# Brief:
With both ends included, transcribe exactly the records below from their first line to the line that contains "AICc is a modification".

# Working data:
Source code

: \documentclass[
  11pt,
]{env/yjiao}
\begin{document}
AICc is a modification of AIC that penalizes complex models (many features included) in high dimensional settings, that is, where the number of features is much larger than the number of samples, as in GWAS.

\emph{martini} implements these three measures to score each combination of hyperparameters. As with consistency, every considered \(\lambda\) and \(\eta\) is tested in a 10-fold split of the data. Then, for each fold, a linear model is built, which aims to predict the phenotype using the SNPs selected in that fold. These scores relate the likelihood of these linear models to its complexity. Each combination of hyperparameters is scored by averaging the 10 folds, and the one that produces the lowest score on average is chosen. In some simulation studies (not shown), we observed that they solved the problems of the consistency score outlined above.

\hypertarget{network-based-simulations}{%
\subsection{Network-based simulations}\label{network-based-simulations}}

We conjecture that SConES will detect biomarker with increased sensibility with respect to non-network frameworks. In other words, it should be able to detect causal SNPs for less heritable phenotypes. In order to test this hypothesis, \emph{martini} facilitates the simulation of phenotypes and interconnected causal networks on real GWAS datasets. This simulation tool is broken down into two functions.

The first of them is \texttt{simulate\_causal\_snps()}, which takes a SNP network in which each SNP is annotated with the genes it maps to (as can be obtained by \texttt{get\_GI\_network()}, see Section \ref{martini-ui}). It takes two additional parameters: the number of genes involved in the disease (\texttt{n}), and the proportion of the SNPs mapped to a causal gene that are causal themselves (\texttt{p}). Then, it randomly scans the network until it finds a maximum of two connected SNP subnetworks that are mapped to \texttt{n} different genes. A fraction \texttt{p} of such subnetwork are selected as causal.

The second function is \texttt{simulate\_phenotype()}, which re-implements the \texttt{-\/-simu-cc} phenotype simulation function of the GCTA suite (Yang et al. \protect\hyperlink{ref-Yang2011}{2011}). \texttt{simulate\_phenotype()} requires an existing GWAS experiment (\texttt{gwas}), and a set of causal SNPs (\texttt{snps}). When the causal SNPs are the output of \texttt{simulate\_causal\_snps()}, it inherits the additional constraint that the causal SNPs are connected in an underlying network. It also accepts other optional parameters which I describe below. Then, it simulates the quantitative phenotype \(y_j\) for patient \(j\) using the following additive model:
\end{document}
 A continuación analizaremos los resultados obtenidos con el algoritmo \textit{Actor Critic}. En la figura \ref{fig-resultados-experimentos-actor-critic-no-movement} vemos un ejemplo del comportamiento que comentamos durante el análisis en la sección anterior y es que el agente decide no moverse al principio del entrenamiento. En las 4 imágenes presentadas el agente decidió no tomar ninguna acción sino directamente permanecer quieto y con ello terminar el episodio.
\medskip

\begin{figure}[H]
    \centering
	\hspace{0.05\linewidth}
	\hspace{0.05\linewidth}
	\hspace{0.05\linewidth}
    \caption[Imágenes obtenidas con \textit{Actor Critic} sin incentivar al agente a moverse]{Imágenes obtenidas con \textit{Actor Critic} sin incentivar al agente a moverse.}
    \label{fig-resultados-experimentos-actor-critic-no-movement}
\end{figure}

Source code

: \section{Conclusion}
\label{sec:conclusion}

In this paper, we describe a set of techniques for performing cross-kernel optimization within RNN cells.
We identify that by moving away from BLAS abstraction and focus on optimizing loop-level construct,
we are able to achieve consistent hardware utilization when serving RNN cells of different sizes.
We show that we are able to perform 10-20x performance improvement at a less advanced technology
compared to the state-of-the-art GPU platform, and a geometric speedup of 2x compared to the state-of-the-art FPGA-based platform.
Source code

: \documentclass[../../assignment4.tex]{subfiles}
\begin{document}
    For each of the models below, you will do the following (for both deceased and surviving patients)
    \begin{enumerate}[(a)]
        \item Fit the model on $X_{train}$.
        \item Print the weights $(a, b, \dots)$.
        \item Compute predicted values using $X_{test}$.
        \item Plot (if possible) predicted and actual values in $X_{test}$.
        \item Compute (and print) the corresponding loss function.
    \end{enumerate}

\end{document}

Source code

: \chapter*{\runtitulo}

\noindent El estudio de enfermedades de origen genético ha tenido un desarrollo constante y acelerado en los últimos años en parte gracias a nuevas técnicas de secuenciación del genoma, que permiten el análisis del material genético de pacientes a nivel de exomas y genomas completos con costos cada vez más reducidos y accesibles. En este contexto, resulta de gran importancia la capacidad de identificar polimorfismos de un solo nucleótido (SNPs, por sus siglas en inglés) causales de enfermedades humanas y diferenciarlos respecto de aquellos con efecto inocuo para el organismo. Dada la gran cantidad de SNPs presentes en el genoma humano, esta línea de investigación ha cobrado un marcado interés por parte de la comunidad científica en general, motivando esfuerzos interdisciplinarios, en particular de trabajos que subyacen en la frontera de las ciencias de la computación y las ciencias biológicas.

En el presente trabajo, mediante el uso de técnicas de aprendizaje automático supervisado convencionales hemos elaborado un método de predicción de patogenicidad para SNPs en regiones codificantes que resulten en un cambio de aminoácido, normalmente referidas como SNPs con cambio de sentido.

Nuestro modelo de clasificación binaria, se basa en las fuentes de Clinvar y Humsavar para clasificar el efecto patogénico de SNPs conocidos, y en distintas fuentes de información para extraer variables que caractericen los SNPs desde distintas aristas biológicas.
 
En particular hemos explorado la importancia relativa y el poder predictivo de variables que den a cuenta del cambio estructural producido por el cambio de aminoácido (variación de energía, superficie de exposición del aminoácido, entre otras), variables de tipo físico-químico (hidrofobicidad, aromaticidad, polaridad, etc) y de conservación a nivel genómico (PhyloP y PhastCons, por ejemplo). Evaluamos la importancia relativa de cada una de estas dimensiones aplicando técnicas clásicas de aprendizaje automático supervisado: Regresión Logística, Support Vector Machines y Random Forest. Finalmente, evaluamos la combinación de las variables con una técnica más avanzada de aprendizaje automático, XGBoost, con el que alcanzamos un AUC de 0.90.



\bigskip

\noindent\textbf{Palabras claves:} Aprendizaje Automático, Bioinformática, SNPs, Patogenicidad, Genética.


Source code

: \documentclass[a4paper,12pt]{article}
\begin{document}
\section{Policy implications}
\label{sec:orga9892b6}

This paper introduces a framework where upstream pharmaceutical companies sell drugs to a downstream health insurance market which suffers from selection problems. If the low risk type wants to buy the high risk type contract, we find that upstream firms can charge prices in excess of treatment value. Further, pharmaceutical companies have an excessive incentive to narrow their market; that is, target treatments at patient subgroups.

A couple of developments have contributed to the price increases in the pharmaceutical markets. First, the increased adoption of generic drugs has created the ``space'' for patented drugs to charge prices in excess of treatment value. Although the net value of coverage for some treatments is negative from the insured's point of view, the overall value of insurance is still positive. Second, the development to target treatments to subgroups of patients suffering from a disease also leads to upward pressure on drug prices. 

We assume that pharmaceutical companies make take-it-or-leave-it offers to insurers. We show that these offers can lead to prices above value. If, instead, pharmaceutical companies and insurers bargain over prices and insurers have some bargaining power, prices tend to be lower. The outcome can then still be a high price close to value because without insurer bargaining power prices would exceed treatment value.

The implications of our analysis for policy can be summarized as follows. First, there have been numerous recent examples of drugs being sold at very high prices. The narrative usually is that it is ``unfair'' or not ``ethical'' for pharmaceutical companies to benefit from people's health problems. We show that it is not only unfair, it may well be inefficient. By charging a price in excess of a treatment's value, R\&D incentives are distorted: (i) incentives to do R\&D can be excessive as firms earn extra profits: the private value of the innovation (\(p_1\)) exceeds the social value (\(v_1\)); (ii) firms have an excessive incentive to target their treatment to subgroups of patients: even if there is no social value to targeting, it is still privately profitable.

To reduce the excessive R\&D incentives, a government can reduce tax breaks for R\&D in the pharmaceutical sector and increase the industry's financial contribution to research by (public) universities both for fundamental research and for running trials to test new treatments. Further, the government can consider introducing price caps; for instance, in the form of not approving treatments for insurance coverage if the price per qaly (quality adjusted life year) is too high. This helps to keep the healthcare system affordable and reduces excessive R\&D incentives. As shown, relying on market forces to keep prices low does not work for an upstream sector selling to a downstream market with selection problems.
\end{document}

# Response:
Source code

: \documentclass[
  11pt,
]{env/yjiao}
\begin{document}
AICc is a modification of AIC that penalizes complex models (many features included) in high dimensional settings, that is, where the number of features is much larger than the number of samples, as in GWAS.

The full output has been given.